Interessante fotografia eseguita a Villa Gherta, di fronte a quella che potremmo definire entrata di servizio, con i proprietari fratelli Giuseppe e Carlo Garbari ed un nutrito gruppo di illustri ospiti.


Giuseppe Garbari

Giuseppe Garbari nacque a Trento il 27 Luglio 1863 e morì a Firenze il 6 Giugno del 1937. Frequentò il liceo classico di Trento per poi continuare gli studi a Lipsia e laurearsi in Scienze giuridico-amministrative all'Università di Graz. Tornò quindi a Trento per dedicarsi alla gestione dell'azienda tessile di famiglia, e vi rimase fino al 1913 per trasferirsi infine (con la sua sposa in seconde nozze Ida Carugati già vedova Bardelli) all'isola d'Elba ed a Firenze, dove morì e venne sepolto nel cimitero monumentale di San Miniato al Monte.

Personaggio eclettico e dai numerosi interessi, iniziò a collezionare minerali (nonchè francobolli, libri antichi, mobili ed oggetti di antiquariato) nel decennio precedente il cambio di secolo, per poi dedicarsi anche ai viaggi, all'escusionismo/alpinismo, alla fotografia di montagna, alla botanica.

La sua collezione (che aveva incluso quella dell'ing. Luigi Bardelli di Milano, defunto marito di prime nozze della sua consorte Ida, e già asua volta appassionato collezionista) era costituita in buona parte da notevoli campioni di provenienza italiana.
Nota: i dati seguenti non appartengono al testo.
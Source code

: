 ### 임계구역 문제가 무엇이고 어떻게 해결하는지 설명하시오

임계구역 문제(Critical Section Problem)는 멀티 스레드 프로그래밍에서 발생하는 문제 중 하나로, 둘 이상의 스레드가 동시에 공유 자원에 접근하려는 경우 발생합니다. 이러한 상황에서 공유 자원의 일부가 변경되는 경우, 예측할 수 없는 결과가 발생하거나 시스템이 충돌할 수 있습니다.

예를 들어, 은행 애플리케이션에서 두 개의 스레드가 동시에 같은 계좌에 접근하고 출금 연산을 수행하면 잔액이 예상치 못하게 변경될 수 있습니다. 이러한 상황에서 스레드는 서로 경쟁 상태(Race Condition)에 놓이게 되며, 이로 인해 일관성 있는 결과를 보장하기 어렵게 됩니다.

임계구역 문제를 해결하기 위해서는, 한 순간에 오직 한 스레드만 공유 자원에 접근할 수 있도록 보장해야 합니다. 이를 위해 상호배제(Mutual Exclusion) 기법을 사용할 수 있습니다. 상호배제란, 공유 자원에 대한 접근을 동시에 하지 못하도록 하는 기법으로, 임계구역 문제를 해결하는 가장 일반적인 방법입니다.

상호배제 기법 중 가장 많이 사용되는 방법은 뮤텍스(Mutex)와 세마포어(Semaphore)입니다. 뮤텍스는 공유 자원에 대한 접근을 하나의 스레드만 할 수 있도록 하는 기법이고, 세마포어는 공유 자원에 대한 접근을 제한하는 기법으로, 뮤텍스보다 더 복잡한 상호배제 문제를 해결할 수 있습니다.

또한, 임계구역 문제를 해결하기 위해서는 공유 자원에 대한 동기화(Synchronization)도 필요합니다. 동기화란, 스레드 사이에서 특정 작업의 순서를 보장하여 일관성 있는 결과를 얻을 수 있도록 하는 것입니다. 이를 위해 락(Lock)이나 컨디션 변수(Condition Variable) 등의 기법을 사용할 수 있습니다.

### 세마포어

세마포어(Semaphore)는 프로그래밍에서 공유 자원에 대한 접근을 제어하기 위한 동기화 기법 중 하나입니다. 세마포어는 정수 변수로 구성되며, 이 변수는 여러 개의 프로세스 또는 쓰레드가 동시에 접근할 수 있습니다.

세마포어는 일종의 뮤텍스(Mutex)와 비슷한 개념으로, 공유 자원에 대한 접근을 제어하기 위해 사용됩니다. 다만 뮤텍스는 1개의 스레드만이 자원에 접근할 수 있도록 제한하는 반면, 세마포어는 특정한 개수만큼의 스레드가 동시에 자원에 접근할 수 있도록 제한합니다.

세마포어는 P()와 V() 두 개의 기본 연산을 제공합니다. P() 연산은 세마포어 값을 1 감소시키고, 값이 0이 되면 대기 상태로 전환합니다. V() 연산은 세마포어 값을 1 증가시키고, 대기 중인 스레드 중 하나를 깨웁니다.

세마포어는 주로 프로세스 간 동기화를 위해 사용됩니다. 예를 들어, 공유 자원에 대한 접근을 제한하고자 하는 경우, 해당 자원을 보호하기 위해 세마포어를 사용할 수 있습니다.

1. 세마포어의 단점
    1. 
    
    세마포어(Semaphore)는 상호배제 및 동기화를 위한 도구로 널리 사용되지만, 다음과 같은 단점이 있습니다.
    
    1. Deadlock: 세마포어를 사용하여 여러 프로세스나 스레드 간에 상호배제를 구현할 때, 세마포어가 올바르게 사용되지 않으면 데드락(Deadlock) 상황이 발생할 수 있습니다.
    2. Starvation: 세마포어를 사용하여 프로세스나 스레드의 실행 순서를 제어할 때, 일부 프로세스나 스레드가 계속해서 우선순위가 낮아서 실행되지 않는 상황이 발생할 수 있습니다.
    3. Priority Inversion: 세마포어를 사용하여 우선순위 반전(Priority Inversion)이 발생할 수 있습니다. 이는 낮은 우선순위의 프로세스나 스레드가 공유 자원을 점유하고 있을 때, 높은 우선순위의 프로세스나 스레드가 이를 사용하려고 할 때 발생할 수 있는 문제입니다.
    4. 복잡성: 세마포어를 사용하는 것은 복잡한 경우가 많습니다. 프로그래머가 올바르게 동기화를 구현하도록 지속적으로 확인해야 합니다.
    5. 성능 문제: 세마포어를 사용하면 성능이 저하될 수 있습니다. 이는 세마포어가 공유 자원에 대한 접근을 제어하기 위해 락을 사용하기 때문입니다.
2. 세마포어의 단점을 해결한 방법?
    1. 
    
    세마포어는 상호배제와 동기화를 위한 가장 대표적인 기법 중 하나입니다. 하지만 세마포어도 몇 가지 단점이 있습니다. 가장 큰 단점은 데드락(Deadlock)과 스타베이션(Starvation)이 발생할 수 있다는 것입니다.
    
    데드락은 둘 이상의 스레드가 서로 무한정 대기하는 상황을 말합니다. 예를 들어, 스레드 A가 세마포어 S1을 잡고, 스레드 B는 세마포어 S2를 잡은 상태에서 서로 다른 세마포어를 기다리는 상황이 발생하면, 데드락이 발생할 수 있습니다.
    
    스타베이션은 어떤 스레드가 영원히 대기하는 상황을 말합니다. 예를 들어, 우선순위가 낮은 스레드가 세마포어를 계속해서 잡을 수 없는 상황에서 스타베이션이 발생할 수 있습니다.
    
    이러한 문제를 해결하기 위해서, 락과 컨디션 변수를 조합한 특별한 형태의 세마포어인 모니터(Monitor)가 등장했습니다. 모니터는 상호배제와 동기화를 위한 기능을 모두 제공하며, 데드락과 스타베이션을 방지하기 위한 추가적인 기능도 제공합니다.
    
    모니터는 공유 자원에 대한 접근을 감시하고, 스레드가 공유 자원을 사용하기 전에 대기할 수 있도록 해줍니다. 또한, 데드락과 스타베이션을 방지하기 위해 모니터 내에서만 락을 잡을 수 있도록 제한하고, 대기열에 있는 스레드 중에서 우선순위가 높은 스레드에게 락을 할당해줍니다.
Venne venduta nel 1910 a Friedrich Krantz di Bonn (noto commerciante di minerali dell'epoca) e successivamente dispersa sul mercato. Dalla documentazione del Krantz si deduce che la collezione Garbari doveva essere di dimensioni e qualità ragguardevoli, come testimoniato dalle presenze di interessanti campioni con i cartellini del Garbari (e del Bardelli) nelle collezioni dell'Università di Freiberg, di Augusto Sourdeau (1866-1926) e successivamente del Museo di Storia Naturale di Trento, di Lazard Cahn (1865-1950), del Traverso-Pelloux e di Bernardino Savardo, poi confluiti in quella del Museo di Storia Naturale di Milano.

La Rivista Mineralogia Italiana gli ha dedicato un interessante articolo storico di C. Albertini sul numero 3/2010.